Om Parkash Soni is an Indian politician and Former Deputy Chief Minister of Punjab who belongs to the Indian National Congress. He is a member of Punjab Legislative Assembly represents Amritsar Central. He was also a Cabinet Minister in the government of Punjab and head of the School Education department. He was sworn as Deputy CM on 20th Sept 2021.

==Family==
He was born on 3 July 1957 at village Bhilowal Pakka in Amritsar district of Punjab. His father's name is Jagat Mitter Soni. The name of his spouse is Suman Soni.

==Political career==
Soni was elected for Punjab Legislative Assembly from Amritsar West in 1997 as an independent candidate. He was re-elected in 2002 elections. In 2007, he successfully contested as Congress candidate Amritsar West. In 2012, he successfully contested from Amritsar Central.

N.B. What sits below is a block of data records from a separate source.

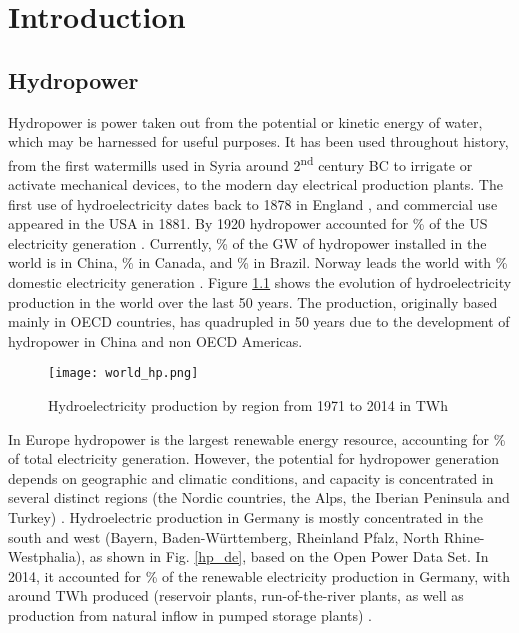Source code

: \chapter{Introduction}
\label{chap:introduction}


\section{Hydropower}

Hydropower is power taken out from the potential or kinetic energy of water, which may be harnessed for useful purposes. It has been used throughout history, from the first watermills used in Syria around 2\textsuperscript{nd} century BC \cite{reynolds} to irrigate or activate mechanical devices, to the modern day electrical production plants. The first use of hydroelectricity dates back to 1878 in England \cite{indus_arch}, and commercial use appeared in the USA in 1881. By 1920 hydropower accounted for \unit[25]{\%} of the US electricity generation \cite{hist_hyd}. \newline
Currently,  \unit[27]{\%}  of the \unit[1171]{GW} of hydropower installed in the world is  in China, \unit[10]{\%} in Canada, and \unit[9]{\%} in Brazil. Norway leads the world with \unit[96]{\%} domestic electricity generation \cite{iea_stat}. Figure \ref{world_hp} shows the evolution of hydroelectricity production in the world over the last 50 years. The production, originally based mainly in OECD countries, has quadrupled in 50 years due to the development of hydropower in China and non OECD Americas.

\begin{figure}[H]
\centering
\texttt{[image: world\_hp.png]}
\caption[Hydroelectricity production by region from 1971 to 2014 in TWh]{Hydroelectricity production by region from 1971 to 2014 in TWh \cite{iea_stat}}
\label{world_hp}
\end{figure}

In Europe hydropower is the largest renewable energy resource, accounting for \unit[18]{\%} of total electricity generation. However, the potential for hydropower generation depends on geographic and climatic conditions, and capacity is concentrated in several distinct regions (the Nordic countries, the Alps, the Iberian Peninsula and Turkey) \cite{hp_europe}. \newline
Hydroelectric production in Germany is mostly concentrated in the south and west (Bayern, Baden-Württemberg, Rheinland Pfalz, North Rhine-Westphalia), as shown in Fig. \ref{hp_de}, based on the Open Power Data Set. In 2014, it accounted for \unit[12]{\%} of the renewable electricity production in Germany, with around \unit[20]{TWh} produced (reservoir plants, run-of-the-river plants, as well as production from natural inflow in pumped storage plants) \cite{bdew}.

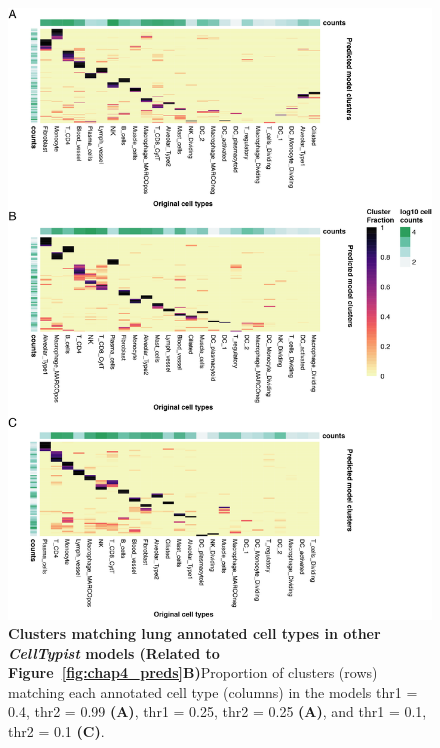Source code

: \begin{figure}[ht!] 
\centering
\includegraphics[scale=0.85]{Appendix2/Figs/appB_otherClustFrac_lung.png} %
\caption[Clusters matching lung annotated cell types in other \textit{CellTypist} models]{\textbf{Clusters matching lung annotated cell types in other \textit{CellTypist} models (Related to Figure~\ref{fig:chap4_preds}B)}\newline Proportion of clusters (rows) matching each annotated cell type (columns) in the models thr1 = 0.4, thr2 = 0.99 \textbf{(A)}, thr1 = 0.25, thr2 = 0.25 \textbf{(A)}, and thr1 = 0.1, thr2 = 0.1 \textbf{(C)}.}
\label{fig:appB_othercl}
\end{figure}


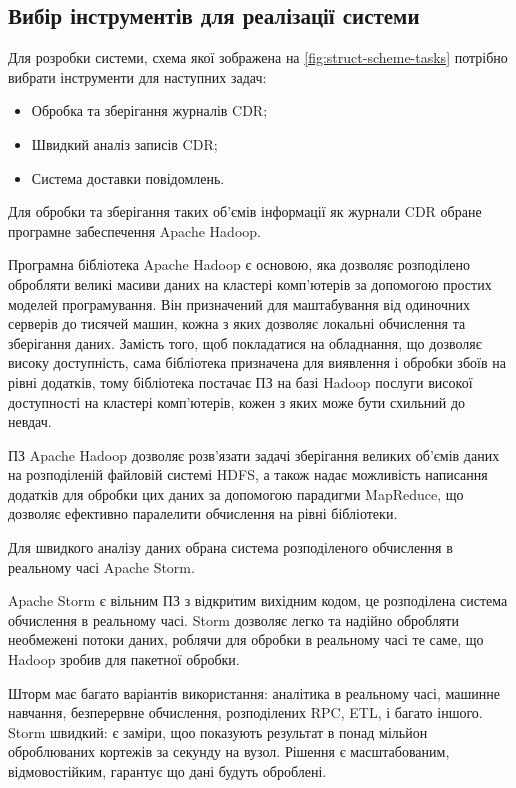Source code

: \subsection{Вибір інструментів для реалізації системи}

Для розробки системи, схема якої зображена на \autoref{fig:struct-scheme-tasks} потрібно вибрати інструменти для наступних задач:

  \begin{itemize}
    \item Обробка та зберігання журналів CDR;
    \item Швидкий аналіз записів CDR;
    \item Система доставки повідомлень.
  \end{itemize}

Для обробки та зберігання таких об'ємів інформації як журнали CDR %
обране програмне забеспечення Apache Hadoop.

Програмна бібліотека Apache Hadoop є основою, яка дозволяє розподілено обробляти великі масиви даних на кластері комп'ютерів за допомогою простих моделей програмування. Він призначений для маштабування від одиночних серверів до тисячей машин, кожна з яких дозволяє локальні обчислення та зберігання даних. Замість того, щоб покладатися на обладнання, що дозволяє високу доступність, сама бібліотека призначена для виявлення і обробки збоїв на рівні додатків, тому бібліотека постачає ПЗ на базі Hadoop послуги високої доступності на кластері комп'ютерів, кожен з яких може бути схильний до невдач.

ПЗ Apache Hadoop дозволяє розв'язати задачі зберігання великих об'ємів даних на розподіленій файловій системі HDFS, а також надає можливість написання додатків для обробки цих даних за допомогою парадигми MapReduce, що дозволяє ефективно паралелити обчислення на рівні бібліотеки.

Для швидкого аналізу даних обрана система розподіленого обчислення в реальному часі Apache Storm.

Apache Storm є вільним ПЗ з відкритим вихідним кодом, це розподілена система обчислення в реальному часі. Storm дозволяє легко та надійно обробляти необмежені потоки даних, роблячи для обробки в реальному часі те саме, що Hadoop зробив для пакетної обробки.

Шторм має багато варіантів використання: аналітика в реальному часі, машинне навчання, безперервне обчислення, розподілених RPC, ETL, і багато іншого. Storm швидкий: є заміри, щоо показують результат в понад мільйон оброблюваних кортежів за секунду на вузол. Рішення є масштабованим, відмовостійким, гарантує що дані будуть оброблені.

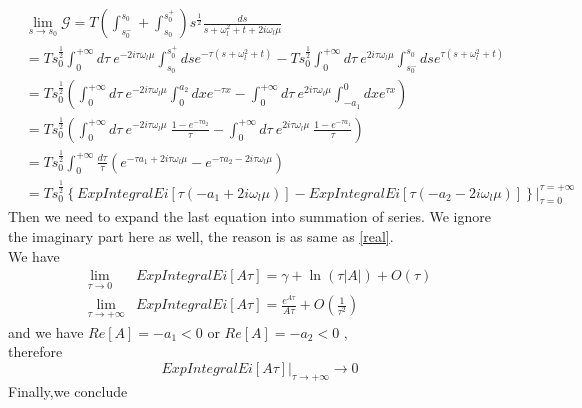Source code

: \documentclass{article}
\begin{document}
\begin{equation}
    \begin{split}
    &\lim_{s\rightarrow s_0}\mathcal{G} 
    =T\left(\int_{s_0^-}^{s_0}+\int_{s_0}^{s_0^+}\right)s^{\frac{1}{2}} \frac{ds}{s+\omega_l^2+t+2i\omega_l\mu}\\
    &=T s_0^{\frac{1}{2}}
        \int_{0}^{+\infty}d\tau\ e^{-2i\tau \omega_l\mu}  \int_{s_0}^{s_0^+}ds  e^{-\tau \left(s+\omega_l^2+t\right)}
    -T s_0^{\frac{1}{2}}\int_{0}^{+\infty}d\tau\ e^{2i\tau \omega_l\mu}  \int_{s_0^-}^{s_0}ds  e^{\tau \left(s+\omega_l^2+t\right)}\\
    &=T s_0^\frac{1}{2}\left(\int_{0}^{+\infty}d\tau\ e^{-2i\tau \omega_l\mu}  \int_{0}^{a_2}dx  e^{-\tau x}-\int_{0}^{+\infty}d\tau\ e^{2i\tau \omega_l\mu}  \int_{-a_1}^{0}dx  e^{\tau x}\right)\\
    &=T s_0^\frac{1}{2}\left(\int_{0}^{+\infty}d\tau\ e^{-2i\tau \omega_l\mu}\ \frac{1-e^{-\tau a_2}}{\tau}-\int_{0}^{+\infty}d\tau\ e^{2i\tau \omega_l\mu}\ \frac{1-e^{-\tau a_1}}{\tau} \right)\\
    &=T s_0^\frac{1}{2}\int_{0}^{+\infty}\frac{d\tau}{\tau}\left(e^{-\tau a_1+2i\tau\omega_l\mu}-e^{-\tau a_2-2i\tau\omega_l\mu}\right)\\
    &= T s_0^\frac{1}{2}\left\{ExpIntegralEi[\tau\left(-a_1+2i\omega_l\mu\right)]-ExpIntegralEi[\tau\left(-a_2-2i\omega_l\mu\right)]\right\}\lvert_{\tau=0}^{\tau=+\infty}
    \end{split}   
\end{equation}
\newpage$ $\\
Then we need to expand the last equation into summation of series.
We ignore the imaginary part here as well, the reason is as same as \autoref{real}.\\
We have
\begin{equation}
    \begin{split}
\lim_{\tau\rightarrow0}&ExpIntegralEi[A\tau]=\gamma+\ln \left(\tau\left|A\right|\right)+O\left(\tau\right) \\
\lim_{\tau\rightarrow+\infty}&ExpIntegralEi[A\tau]=\frac{e^{A\tau}}{A\tau}+O\left(\frac{1}{\tau^2}\right)  
    \end{split}  
\end{equation}
and we have $Re[A]=-a_1<0$ or $Re[A]=-a_2<0$ ,\\
therefore
\begin{equation} 
    ExpIntegralEi[A\tau]\lvert_{\tau\rightarrow+\infty}\rightarrow 0 
\end{equation}
Finally,we conclude
\end{document}
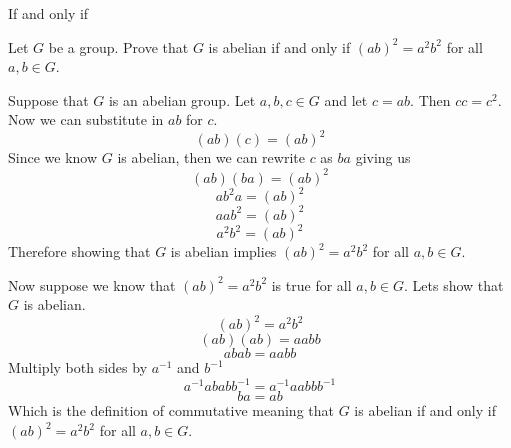 If and only if

Let $G$ be a group.  Prove that $G$ is abelian if and only if $(ab)^2=a^2b^2$ for all $a,b\in G$. 

\begin{solution}
Suppose that $G$ is an abelian group. Let $a,b,c \in G$ and let $c = ab$. Then $cc = c^2$. Now we can substitute in $ab$ for $c$.
$$(ab)(c) = (ab)^2 $$ Since we know $G$ is abelian, then we can rewrite $c$ as $ba$ giving us $$(ab)(ba) = (ab)^2 $$ $$ab^2a = (ab)^2$$ $$ aab^2 = (ab)^2$$ $$a^2b^2 = (ab)^2$$ Therefore showing that $G$ is abelian implies $(ab)^2=a^2b^2$ for all $a,b\in G$.

Now suppose we know that $(ab)^2=a^2b^2$ is true for all $a,b\in G$. Lets show that $G$ is abelian.
$$ (ab)^2 = a^2b^2 $$
$$(ab)(ab) = aabb $$
$$abab = aabb $$ Multiply both sides by $a^{-1}$ and $b^{-1}$
$$a^{-1}abab b^{-1} = a^{-1}aabb b^{-1}$$
$$ ba = ab$$
Which is the definition of commutative meaning that $G$ is abelian if and only if $(ab)^2=a^2b^2$ for all $a,b\in G$.
\end{solution}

Soni was one of the 42 INC MLAs who submitted their resignation in protest of a decision of the Supreme Court of India ruling Punjab's termination of the Sutlej-Yamuna Link (SYL) water canal unconstitutional.

In March 2017, he was again elected from Amritsar Central Assembly constituency by defeating its nearest opponent Tarun Chugh of BJP with a margin of 21,116 votes. In April 2018, he was made a cabinet minister of Punjab and given the charge of School Education department.